Set down the full listing exactly as given. Any pictures are to be left out.

[THE RECORDS]:
⟨
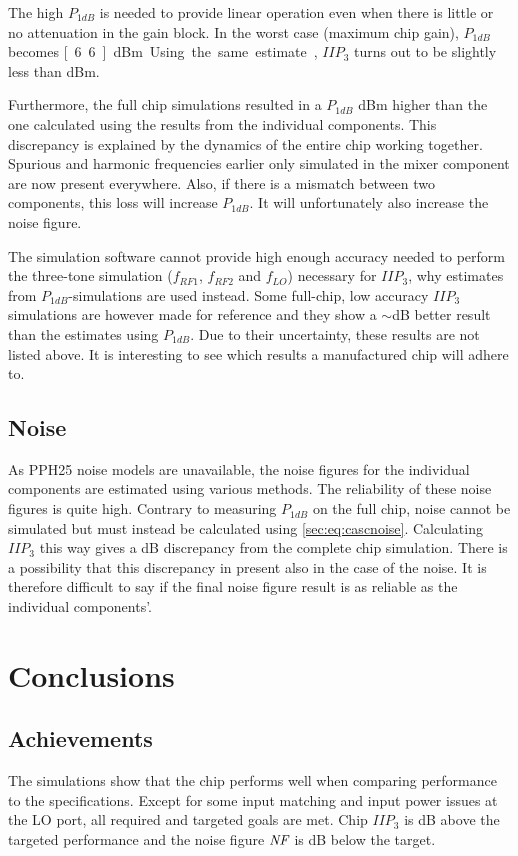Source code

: 			The high $P_{1dB}$ is needed to provide linear operation even when there is little or no attenuation in the gain block. In the worst case (maximum chip gain), $P_{1dB}$ becomes \unit[6.6]{dBm}. Using the same estimate, $IIP_3$ turns out to be slightly less than \unit[17]{dBm}.
			
			Furthermore, the full chip simulations resulted in a $P_{1dB}$ \unit[2]{dBm} higher than the one calculated using the results from the individual components. This discrepancy is explained by the dynamics of the entire chip working together. Spurious and harmonic frequencies earlier only simulated in the mixer component are now present everywhere. Also, if there is a mismatch between two components, this loss will increase $P_{1dB}$. It will unfortunately also increase the noise figure.
			
			The simulation software cannot provide high enough accuracy needed to perform the three-tone simulation ($f_{RF1}$, $f_{RF2}$ and $f_{LO}$) necessary for $IIP_3$, why estimates from $P_{1dB}$-simulations are used instead. Some full-chip, low accuracy $IIP_3$ simulations are however made for reference and they show a $\sim$\unit[3]{dB} better result than the estimates using $P_{1dB}$. Due to their uncertainty, these results are not listed above. It is interesting to see which results a manufactured chip will adhere to.
			
		\subsection{Noise}
			As PPH25 noise models are unavailable, the noise figures for the individual components are estimated using various methods. The reliability of these noise figures is quite high. Contrary to measuring $P_{1dB}$ on the full chip, noise cannot be simulated but must instead be calculated using \autoref{sec:eq:cascnoise}. Calculating $IIP_3$ this way gives a \unit[2]{dB} discrepancy from the complete chip simulation. There is a possibility that this discrepancy in present also in the case of the noise. It is therefore difficult to say if the final noise figure result is as reliable as the individual components'.
			
	\section{Conclusions}
		\subsection{Achievements}
			The simulations show that the chip performs well when comparing performance to the specifications. Except for some input matching and input power issues at the LO port, all required and targeted goals are met. Chip $IIP_3$ is \unit[3]{dB} above the targeted performance and the noise figure $\emph{NF}$ is \unit[1]{dB} below the target.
⟩
[RESPONSE]:
Source code

: 			The high $P_{1dB}$ is needed to provide linear operation even when there is little or no attenuation in the gain block. In the worst case (maximum chip gain), $P_{1dB}$ becomes \unit[6.6]{dBm}. Using the same estimate, $IIP_3$ turns out to be slightly less than \unit[17]{dBm}.
			
			Furthermore, the full chip simulations resulted in a $P_{1dB}$ \unit[2]{dBm} higher than the one calculated using the results from the individual components. This discrepancy is explained by the dynamics of the entire chip working together. Spurious and harmonic frequencies earlier only simulated in the mixer component are now present everywhere. Also, if there is a mismatch between two components, this loss will increase $P_{1dB}$. It will unfortunately also increase the noise figure.
			
			The simulation software cannot provide high enough accuracy needed to perform the three-tone simulation ($f_{RF1}$, $f_{RF2}$ and $f_{LO}$) necessary for $IIP_3$, why estimates from $P_{1dB}$-simulations are used instead. Some full-chip, low accuracy $IIP_3$ simulations are however made for reference and they show a $\sim$\unit[3]{dB} better result than the estimates using $P_{1dB}$. Due to their uncertainty, these results are not listed above. It is interesting to see which results a manufactured chip will adhere to.
			
		\subsection{Noise}
			As PPH25 noise models are unavailable, the noise figures for the individual components are estimated using various methods. The reliability of these noise figures is quite high. Contrary to measuring $P_{1dB}$ on the full chip, noise cannot be simulated but must instead be calculated using \autoref{sec:eq:cascnoise}. Calculating $IIP_3$ this way gives a \unit[2]{dB} discrepancy from the complete chip simulation. There is a possibility that this discrepancy in present also in the case of the noise. It is therefore difficult to say if the final noise figure result is as reliable as the individual components'.
			
	\section{Conclusions}
		\subsection{Achievements}
			The simulations show that the chip performs well when comparing performance to the specifications. Except for some input matching and input power issues at the LO port, all required and targeted goals are met. Chip $IIP_3$ is \unit[3]{dB} above the targeted performance and the noise figure $\emph{NF}$ is \unit[1]{dB} below the target.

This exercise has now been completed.